Egito diz que não serão criadas novas instituições para gerir ajuda a Gaza

Sharm el-Sheikh (Egito), 1º mar (EFE).- O ministro de Assuntos Exteriores do Egito, Ahmad Aboul Gheit, afirmou hoje que não serão criadas novas instituições para distribuir os cerca de US$ 3 bilhões que a comunidade internacional deverá doar para a reconstrução de Gaza.

EFE |

Amanhã, Aboul Gheit presidirá a conferência internacional de apoio à economia palestina e à reconstrução da faixa territorial, que acontecerá no balneário egípcio de Sharm el-Sheikh e contará com a presença de representantes de 71 países.

Perguntado sobre a possibilidade de serem criadas novas instituições para a administração da ajuda, Aboul Gheit afirmou à Agência Efe que "serão aplicadas e utilizadas todas as ferramentas européias e internacionais acordadas anteriormente".

"Não há novas ferramentas", disse o ministro egípcio, em clara alusão ao fato de que o Hamas, que controla a Faixa de Gaza, não intervirá na distribuição dos recursos, já que não é reconhecido por muitos países doadores.

Para ser reconhecido, o Quarteto de Madri - Estados Unidos, Rússia, ONU e União Europeia - exige que o grupo islâmico reconheça o Estado de Israel, renuncie à luta armada e aceite todos os acordos assinados entre palestinos e israelenses.

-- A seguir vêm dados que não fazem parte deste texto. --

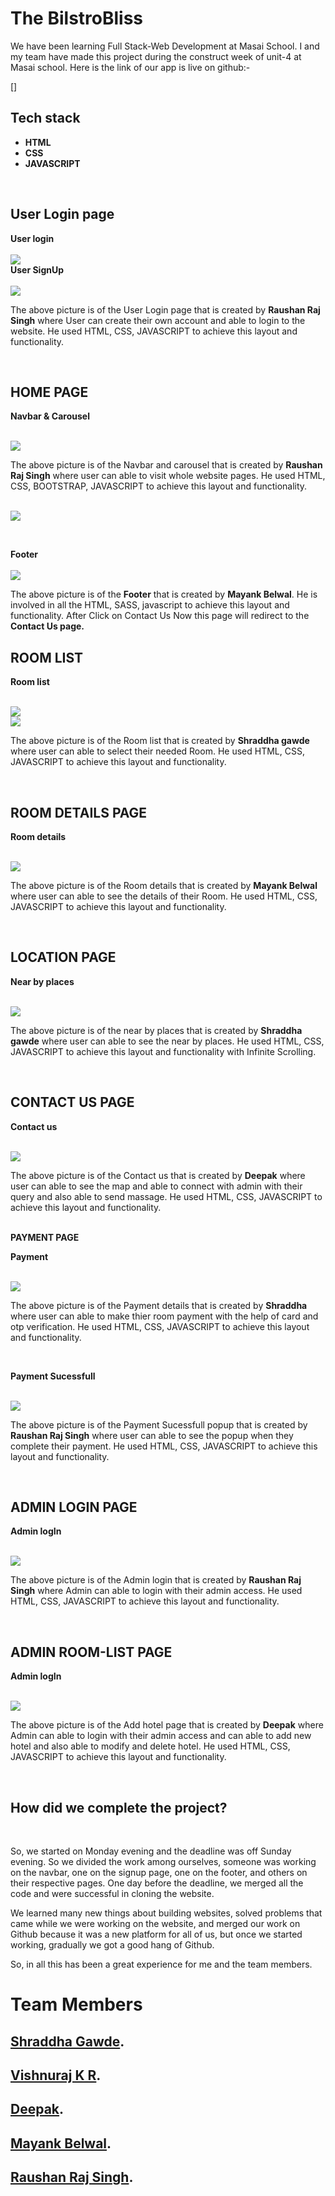 # **The BilstroBliss**

<p>We have been learning Full Stack-Web Development at Masai School. I and my team have made this project during the construct week of unit-4 at Masai school. Here is the link of our app is live on github:- </p> 
<p>[]</p>


## **Tech stack**
<ul>
<li><b>HTML</b></li>
<li><b>CSS</b></li>
<li><b>JAVASCRIPT</b></li>
</ul>
<br>

## **User Login page**
<b>User login</b>
<br>
<br>
<a href=""><img src="https://github.com/shraddha-gawde/neural-innovator-5123/assets/101090200/81a38f30-f795-4934-87ce-51b10a760fb8"></a>
<br>
<b>User SignUp</b>
<br>
<br>
<a href=""><img src="https://github.com/shraddha-gawde/neural-innovator-5123/assets/101090200/1ff5a158-1bbe-428c-a399-14c6bda20905"></a>
<br>

<p>The above picture is of the User Login page that is created by <b>Raushan Raj Singh</b> where User can create their own account and able to login to the website. He used HTML, CSS, JAVASCRIPT to achieve this layout and functionality.</p>
<br>

## **HOME PAGE**
<b>Navbar & Carousel</b>
<br>
<br>

<a href=""><img src="https://github.com/shraddha-gawde/neural-innovator-5123/assets/101090200/254b5388-9fd4-4088-ae81-71110f51bfd6"></a>
<br>

<p>The above picture is of the Navbar and carousel that is created by <b>Raushan Raj Singh</b> where user can able to visit whole website pages. He used HTML, CSS, BOOTSTRAP, JAVASCRIPT to achieve this layout and functionality.</p>
<br>

<img src="https://github.com/shraddha-gawde/neural-innovator-5123/assets/101090200/29a48c9f-e0fb-47af-adce-e1eb7fff748f">
<br>
<p></p>
<br>


<b>Footer</b>
<br>
<br>
<a href=""><img src="https://github.com/shraddha-gawde/neural-innovator-5123/assets/101090200/115cfa50-ebf0-429a-b10d-54365cf788b5"></a>
<br>
<p>The above picture is of the <b>Footer</b> that is created by <b>Mayank Belwal</b>. He is involved in all the HTML, SASS, javascript to achieve this layout and functionality. After Click on Contact Us Now this page will redirect to the <b>Contact Us page.</b></p>

## **ROOM LIST**
<b>Room list</b>
<br>
<br>

<a href=""><img src="https://github.com/shraddha-gawde/neural-innovator-5123/assets/101090200/a03f8cda-3c6f-4197-b265-ad871a24bb80"></a>
<br>
<a href=""><img src="https://github.com/shraddha-gawde/neural-innovator-5123/assets/101090200/f9174142-a198-49b7-afde-790aa7b93126"></a>
<br>
<p>The above picture is of the Room list that is created by <b>Shraddha gawde</b> where user can able to select their needed Room. He used HTML, CSS, JAVASCRIPT to achieve this layout and functionality.</p>
<br>

## **ROOM DETAILS PAGE**
<b>Room details</b>
<br>
<br>

<a href=""><img src="https://github.com/shraddha-gawde/neural-innovator-5123/assets/101090200/62aedd47-4eeb-43ba-b3c7-e3a6c94af20c"></a>
<br>

<p>The above picture is of the Room details that is created by <b>Mayank Belwal</b> where user can able to see the details of their Room. He used HTML, CSS, JAVASCRIPT to achieve this layout and functionality.</p>
<br>

## **LOCATION PAGE**
<b>Near by places</b>
<br>
<br>

<a href=""><img src="https://github.com/shraddha-gawde/neural-innovator-5123/assets/101090200/c605ea79-06de-4d51-b484-2ecb63257a3f"></a>
<br>

<p>The above picture is of the near by places that is created by <b>Shraddha gawde</b> where user can able to see the near by places. He used HTML, CSS, JAVASCRIPT to achieve this layout and functionality with Infinite Scrolling.</p>
<br>

## **CONTACT US PAGE**
<b>Contact us</b>
<br>
<br>

<a href=""><img src="https://github.com/shraddha-gawde/neural-innovator-5123/assets/101090200/fbaa7fd5-e2e4-4465-a990-bf2af1d8f301"></a>
<br>

<p>The above picture is of the Contact us that is created by <b>Deepak</b> where user can able to see the map and able to connect with admin with their query and also able to send massage. He used HTML, CSS, JAVASCRIPT to achieve this layout and functionality.</p>
<br

## **PAYMENT PAGE**
<b>Payment</b>
<br>
<br>

<a href=""><img src="https://github.com/shraddha-gawde/neural-innovator-5123/assets/101090200/a44eec3f-3d40-4ab0-8c14-13d3e7f5c20c"></a>
<br>

<p>The above picture is of the Payment details that is created by <b>Shraddha</b> where user can able to make thier room payment with the help of card and otp verification. He used HTML, CSS, JAVASCRIPT to achieve this layout and functionality.</p>
<br>

<b>Payment Sucessfull</b>
<br>
<br>

<a href=""><img src="https://github.com/shraddha-gawde/neural-innovator-5123/assets/101090200/c71d2386-e4a1-4a9c-982f-6df4f652cd80"></a>
<br>

<p>The above picture is of the Payment Sucessfull popup that is created by <b>Raushan Raj Singh</b> where user can able to see the popup when they complete their payment. He used HTML, CSS, JAVASCRIPT to achieve this layout and functionality.</p>
<br>

## **ADMIN LOGIN PAGE**
<b>Admin logIn</b>
<br>
<br>

<a href=""><img src="https://github.com/shraddha-gawde/neural-innovator-5123/assets/101090200/2d2d61e4-59e7-4ac1-a9a8-0bd0d790d255"></a>
<br>

<p>The above picture is of the Admin login that is created by <b>Raushan Raj Singh</b> where Admin can able to login with their admin access. He used HTML, CSS, JAVASCRIPT to achieve this layout and functionality.</p>
<br>

## **ADMIN ROOM-LIST PAGE**
<b>Admin logIn</b>
<br>
<br>

<a href=""><img src="https://github.com/shraddha-gawde/neural-innovator-5123/assets/101090200/9053c940-86ee-46bb-bfab-c9c3e0f98f97"></a>
<br>

<p>The above picture is of the Add hotel page that is created by <b>Deepak</b> where Admin can able to login with their admin access and can able to add new hotel and also able to modify and delete hotel. He used HTML, CSS, JAVASCRIPT to achieve this layout and functionality.</p>
<br>

## **How did we complete the project?**
<br>
<p>So, we started on Monday evening and the deadline was off Sunday evening. So we divided the work among ourselves, someone was working on the navbar, one on the signup page, one on the footer, and others on their respective pages. One day before the deadline, we merged all the code and were successful in cloning the website.</p>
<p>We learned many new things about building websites, solved problems that came while we were working on the website, and merged our work on Github because it was a new platform for all of us, but once we started working, gradually we got a good hang of Github.</p>
<p>So, in all this has been a great experience for me and the team members.</p>

# **Team Members**

## **[Shraddha Gawde](https://github.com/shraddha-gawde).**
## **[Vishnuraj K R](https://github.com/VishnurajKarockal).**
## **[Deepak](https://github.com/DEEPAK101020).**
## **[Mayank Belwal](https://github.com/MayankBelwal05).**
## **[Raushan Raj Singh](https://github.com/Raushan8505).**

O Hamas e os nacionalistas do Fatah também já descartaram a possibilidade de ser formada uma comissão conjunta para a administração dos recursos, que serão utilizados para fazer frente às perdas de US$ 1,9 bilhão causadas pelos 22 dias da ofensiva israelense contra a Faixa de Gaza iniciada no fim de dezembro, segundo um relatório da Autoridade Nacional Palestina (ANP).

O chanceler egípcio, em declarações aos jornalistas, também disse que após a conferência que começa amanhã, Israel deveria dar garantias de que não promoverá uma nova campanha militar contra Gaza parecida com a última, que matou cerca de 1,4 mil palestinos e feriu aproximadamente 5,5 mil.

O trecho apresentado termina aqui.